Funny how that works, eh? ;D
PPS:
'My new boyfriend isn't half as weird as you. Hmm....'
'I can see your wheelchair from here. Have decided against. I shouldn't need to push.'
'Have decided to let sleeping dogs lie.'
'...Sorry, that should have been - let lying dogs sleep'.
(Leans closer to the monitor for a choccie-drop.)
You are amazing! This made my day! Thank you!
I suspect you are 100% correct on all this. Narcissistic? Oh, most likely I think. My therapist is guessing so by things I’ve told her. Dating sites? ALWAYS! ALWAYS! Always on them. It’s been hard to wrap my head around someone wanting to spend his life with me (so he said) do this crap to me. And find out he probably truly did not mean any of it. How could he when he dumps me so easily and more than once. Never met anytime like this in my life, not someone I had a romantic relationship with anyone. Hit me so hard. But, it’s so time to move on.
I wish I could say all the things here to him!!! Emotional rapist - my favorite!
Thank you for taking the time. It means more than you know.
PS - some typos in there. I get going and don’t check. Send send send 😂
Bear with me until Monday when I can call my techie guy (doesn't work weekends). I just tried to do a proper, full-length reply but got spat out/timed-out before I'd had a chance to save it, so I can't even paste it back in (aargh, so frustrating!).
I now suspect that general-area internet slowness aside, my recent guest using the internet constantly whenever we were in has just about used up my monthly data allowance or something.
I'll keep trying here and there in the meantime.
(Hoping this posts...)
Ooh, it did! Right - quick!
YES PLEASE to venting on here! Most daren't. But it is FANTASTIC therapy, not only for getting his toxins out in a hurry but also for keeping you in-touch with your (normal, healthy-human) psychopathic side, as upgrades you forevermore into a Supernova Empath (bigger and scarier when required, than any Narc).
I'll explain properly how on Monday as I want to keep this short and sweet, but, we welcome venting as it also poses as your 'magic Rap Sheet' on him as keeps you strong and protected against any form/intensity of Hoovering (e.g. sending in The Flying Monkeys (google) to persuade you back) and, unlike actual human relationships, keeping hold of your anger for longer is an important key to speeding-up your grieving process.
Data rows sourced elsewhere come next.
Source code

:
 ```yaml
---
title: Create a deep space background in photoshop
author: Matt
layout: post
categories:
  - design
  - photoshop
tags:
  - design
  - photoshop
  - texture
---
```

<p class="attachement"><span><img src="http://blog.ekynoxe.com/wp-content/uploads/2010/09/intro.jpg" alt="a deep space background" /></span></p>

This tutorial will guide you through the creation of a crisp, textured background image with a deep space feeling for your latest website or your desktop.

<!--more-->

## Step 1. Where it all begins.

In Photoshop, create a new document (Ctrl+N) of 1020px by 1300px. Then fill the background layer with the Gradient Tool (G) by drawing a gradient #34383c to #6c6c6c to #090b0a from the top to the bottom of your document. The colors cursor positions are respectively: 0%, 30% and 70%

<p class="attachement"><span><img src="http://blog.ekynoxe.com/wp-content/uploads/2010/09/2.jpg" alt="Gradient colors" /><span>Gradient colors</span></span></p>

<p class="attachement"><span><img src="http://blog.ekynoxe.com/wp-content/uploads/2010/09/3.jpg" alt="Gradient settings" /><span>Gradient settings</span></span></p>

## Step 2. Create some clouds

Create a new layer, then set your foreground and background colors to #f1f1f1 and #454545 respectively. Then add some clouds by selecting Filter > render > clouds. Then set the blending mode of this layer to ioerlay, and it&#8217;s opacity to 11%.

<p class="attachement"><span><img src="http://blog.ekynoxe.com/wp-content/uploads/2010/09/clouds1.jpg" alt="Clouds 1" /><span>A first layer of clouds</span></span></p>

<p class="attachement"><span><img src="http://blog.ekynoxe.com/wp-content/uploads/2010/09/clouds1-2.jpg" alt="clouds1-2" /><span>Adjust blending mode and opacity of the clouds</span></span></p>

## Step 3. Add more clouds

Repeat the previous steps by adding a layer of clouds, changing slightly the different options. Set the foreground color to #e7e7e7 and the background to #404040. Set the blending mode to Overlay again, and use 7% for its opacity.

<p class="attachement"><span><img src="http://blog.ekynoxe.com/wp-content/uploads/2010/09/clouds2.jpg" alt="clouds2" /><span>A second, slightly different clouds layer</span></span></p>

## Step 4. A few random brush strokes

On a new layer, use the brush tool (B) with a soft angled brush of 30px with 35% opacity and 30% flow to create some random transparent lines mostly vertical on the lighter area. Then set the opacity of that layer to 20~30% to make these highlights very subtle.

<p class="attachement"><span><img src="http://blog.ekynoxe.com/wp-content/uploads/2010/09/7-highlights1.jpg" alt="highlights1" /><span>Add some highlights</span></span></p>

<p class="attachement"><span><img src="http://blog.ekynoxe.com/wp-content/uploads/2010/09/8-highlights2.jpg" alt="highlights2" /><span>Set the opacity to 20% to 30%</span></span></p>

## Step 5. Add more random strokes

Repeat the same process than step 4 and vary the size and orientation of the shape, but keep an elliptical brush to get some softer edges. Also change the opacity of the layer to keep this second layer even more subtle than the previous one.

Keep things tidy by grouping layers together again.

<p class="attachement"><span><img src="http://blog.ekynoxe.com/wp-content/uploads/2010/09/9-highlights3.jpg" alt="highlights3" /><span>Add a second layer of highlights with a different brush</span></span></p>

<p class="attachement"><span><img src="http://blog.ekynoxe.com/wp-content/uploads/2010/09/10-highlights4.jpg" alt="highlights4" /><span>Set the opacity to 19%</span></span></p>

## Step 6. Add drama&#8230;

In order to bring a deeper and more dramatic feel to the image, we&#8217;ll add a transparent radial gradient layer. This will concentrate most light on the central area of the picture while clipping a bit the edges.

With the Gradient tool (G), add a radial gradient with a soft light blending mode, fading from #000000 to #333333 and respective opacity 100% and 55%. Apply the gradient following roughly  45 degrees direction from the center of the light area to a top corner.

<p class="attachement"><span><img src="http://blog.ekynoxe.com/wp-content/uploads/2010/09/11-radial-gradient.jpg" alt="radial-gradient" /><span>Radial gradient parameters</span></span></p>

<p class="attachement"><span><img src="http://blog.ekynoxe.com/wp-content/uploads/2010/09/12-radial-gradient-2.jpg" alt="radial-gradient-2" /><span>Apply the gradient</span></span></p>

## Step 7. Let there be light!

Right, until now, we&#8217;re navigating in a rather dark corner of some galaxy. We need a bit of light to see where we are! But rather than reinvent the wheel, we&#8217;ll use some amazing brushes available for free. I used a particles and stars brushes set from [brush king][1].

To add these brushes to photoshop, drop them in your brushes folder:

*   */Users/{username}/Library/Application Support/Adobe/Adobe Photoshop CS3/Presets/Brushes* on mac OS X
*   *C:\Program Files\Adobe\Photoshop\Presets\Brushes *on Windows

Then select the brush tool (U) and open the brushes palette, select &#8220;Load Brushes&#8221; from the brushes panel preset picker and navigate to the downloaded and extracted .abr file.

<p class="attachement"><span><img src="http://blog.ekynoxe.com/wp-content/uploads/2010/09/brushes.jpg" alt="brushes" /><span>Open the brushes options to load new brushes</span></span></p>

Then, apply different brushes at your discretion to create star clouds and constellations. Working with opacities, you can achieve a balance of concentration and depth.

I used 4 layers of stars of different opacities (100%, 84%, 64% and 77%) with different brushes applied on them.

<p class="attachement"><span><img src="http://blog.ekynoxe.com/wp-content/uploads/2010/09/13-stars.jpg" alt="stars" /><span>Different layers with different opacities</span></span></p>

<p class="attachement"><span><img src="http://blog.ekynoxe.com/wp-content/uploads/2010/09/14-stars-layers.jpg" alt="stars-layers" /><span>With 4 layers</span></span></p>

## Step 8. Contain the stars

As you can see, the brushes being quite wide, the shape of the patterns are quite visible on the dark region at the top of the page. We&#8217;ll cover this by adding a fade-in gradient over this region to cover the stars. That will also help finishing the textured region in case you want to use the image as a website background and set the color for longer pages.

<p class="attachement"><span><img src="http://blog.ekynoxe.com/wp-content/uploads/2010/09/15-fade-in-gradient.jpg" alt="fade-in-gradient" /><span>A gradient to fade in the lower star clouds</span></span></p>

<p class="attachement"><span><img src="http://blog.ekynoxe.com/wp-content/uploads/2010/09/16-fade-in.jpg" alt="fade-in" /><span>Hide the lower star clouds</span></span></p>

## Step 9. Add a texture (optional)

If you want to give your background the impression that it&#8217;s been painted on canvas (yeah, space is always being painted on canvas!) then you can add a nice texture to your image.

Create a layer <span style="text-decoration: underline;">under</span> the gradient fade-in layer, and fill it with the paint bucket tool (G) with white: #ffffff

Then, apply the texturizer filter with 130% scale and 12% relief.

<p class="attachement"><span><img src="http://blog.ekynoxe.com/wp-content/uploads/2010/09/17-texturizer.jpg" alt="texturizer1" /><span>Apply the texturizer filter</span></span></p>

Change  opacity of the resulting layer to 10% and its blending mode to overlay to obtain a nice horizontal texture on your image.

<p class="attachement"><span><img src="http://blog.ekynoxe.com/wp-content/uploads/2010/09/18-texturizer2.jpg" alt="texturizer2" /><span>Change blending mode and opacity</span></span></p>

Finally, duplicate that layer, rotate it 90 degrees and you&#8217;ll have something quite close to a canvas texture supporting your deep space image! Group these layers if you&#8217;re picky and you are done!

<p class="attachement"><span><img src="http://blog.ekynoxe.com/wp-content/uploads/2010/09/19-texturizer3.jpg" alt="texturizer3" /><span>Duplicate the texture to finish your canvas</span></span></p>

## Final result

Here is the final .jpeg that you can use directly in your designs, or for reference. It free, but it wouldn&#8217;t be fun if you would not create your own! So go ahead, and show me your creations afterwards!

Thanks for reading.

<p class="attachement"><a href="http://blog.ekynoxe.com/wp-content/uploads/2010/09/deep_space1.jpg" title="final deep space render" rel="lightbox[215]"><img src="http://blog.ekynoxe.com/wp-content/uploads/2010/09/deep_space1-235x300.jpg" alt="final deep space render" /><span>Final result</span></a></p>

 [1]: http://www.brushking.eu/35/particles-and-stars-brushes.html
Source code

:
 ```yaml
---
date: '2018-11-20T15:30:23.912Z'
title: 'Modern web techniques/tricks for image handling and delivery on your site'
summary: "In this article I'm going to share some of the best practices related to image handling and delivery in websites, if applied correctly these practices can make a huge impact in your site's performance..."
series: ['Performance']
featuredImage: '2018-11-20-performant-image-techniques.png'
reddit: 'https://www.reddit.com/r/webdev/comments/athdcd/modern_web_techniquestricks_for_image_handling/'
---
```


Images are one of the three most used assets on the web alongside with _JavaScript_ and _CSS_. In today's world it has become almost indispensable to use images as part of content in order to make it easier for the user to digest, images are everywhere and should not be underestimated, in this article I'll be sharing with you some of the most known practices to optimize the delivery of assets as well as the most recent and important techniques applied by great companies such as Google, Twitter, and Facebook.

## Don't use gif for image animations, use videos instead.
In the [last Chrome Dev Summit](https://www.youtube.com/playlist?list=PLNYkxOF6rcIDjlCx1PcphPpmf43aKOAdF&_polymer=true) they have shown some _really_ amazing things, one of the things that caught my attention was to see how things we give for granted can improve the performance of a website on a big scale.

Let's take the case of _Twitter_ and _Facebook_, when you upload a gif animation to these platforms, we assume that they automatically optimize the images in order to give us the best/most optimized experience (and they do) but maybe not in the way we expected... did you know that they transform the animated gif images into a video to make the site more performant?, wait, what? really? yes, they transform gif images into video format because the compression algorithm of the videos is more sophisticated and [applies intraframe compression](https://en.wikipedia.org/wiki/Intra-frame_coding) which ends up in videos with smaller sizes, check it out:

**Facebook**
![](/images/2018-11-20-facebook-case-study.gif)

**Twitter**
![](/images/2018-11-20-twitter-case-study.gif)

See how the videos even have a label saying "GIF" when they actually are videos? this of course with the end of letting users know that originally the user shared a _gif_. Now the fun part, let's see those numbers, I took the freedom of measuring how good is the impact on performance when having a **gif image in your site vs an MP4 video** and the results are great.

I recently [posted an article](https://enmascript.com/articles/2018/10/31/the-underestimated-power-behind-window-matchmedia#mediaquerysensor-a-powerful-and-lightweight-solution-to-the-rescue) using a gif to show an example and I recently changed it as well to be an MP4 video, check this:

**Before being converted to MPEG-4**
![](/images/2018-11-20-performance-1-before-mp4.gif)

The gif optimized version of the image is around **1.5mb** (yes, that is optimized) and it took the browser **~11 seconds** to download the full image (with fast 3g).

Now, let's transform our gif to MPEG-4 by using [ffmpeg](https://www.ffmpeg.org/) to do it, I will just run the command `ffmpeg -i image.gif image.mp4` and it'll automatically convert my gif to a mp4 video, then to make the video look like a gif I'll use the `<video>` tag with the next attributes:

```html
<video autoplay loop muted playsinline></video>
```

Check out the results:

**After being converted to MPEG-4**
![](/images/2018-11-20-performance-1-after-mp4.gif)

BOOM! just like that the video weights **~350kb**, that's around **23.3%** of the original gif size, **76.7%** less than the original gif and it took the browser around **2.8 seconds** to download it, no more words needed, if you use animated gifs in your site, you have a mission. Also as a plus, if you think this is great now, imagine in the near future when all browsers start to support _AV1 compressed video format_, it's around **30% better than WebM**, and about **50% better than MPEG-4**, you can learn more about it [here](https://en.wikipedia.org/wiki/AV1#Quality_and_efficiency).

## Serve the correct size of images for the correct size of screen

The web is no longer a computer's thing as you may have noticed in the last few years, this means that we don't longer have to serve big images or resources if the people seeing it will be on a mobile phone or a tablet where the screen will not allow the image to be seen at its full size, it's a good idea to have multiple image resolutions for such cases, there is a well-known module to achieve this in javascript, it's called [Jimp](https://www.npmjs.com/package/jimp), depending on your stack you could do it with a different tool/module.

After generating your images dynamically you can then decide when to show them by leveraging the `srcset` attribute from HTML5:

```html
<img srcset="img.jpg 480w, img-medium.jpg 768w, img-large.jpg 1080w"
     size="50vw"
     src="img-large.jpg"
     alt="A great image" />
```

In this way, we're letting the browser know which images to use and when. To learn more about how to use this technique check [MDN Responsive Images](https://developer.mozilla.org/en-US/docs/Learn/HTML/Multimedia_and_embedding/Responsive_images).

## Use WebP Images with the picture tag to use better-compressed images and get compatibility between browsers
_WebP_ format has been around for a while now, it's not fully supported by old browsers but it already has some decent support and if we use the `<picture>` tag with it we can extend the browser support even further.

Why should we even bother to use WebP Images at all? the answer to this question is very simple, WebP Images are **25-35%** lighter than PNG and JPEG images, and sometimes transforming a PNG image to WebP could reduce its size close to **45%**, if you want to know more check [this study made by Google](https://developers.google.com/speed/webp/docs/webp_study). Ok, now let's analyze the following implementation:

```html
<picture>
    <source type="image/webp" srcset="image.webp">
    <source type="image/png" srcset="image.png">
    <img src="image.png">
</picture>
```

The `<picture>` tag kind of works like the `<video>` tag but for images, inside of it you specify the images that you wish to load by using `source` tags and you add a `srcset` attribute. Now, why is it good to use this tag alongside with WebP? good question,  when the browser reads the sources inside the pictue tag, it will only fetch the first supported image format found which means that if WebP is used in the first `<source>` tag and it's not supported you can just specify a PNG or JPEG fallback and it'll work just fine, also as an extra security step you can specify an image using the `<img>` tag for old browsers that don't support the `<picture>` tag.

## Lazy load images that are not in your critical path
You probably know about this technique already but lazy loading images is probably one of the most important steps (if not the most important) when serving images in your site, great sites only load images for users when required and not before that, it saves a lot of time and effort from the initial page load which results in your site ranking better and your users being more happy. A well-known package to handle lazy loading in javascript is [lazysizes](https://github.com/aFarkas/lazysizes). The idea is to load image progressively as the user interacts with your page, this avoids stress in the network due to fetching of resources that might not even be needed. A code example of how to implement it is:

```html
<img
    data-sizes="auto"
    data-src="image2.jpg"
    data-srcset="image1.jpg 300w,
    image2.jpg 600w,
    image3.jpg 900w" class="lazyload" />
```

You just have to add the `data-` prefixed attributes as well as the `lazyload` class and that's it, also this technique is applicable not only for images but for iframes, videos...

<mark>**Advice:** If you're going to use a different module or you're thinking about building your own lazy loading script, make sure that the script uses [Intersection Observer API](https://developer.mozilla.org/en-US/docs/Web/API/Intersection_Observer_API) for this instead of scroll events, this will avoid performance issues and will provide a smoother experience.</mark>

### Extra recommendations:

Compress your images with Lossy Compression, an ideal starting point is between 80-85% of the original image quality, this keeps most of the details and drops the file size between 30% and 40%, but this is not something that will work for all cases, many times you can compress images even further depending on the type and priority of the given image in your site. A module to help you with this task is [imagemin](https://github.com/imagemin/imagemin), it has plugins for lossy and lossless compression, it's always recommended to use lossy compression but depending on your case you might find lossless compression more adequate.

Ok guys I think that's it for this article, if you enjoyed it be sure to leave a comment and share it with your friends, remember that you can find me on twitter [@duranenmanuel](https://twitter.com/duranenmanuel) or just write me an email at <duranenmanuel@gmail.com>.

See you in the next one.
Feel free to do a stream-of-consciousness - you have my formal permission and special dispensation to turn the air Blue if that's what you need to puke out of you. All I ask is that before Submitting, you edit nothing but do insert asterisks (e.g. I type 'ollocks' and 'w***ker' or 'merchant banker'. But don't stress too much. Also, be as 'out there' as you like. We all know to take those things with a pinch of salt. So...total freedom to tell that walking p*nis exactly what you think of him!
(Your particular lurkers - those who've been in your same boat (loads!) - will bloody love it!)
:)
Over to you and hearing your Lioness roar! :))))))) (I'll mark you out of 10 if you like? Haha! Go on - stick it to him!)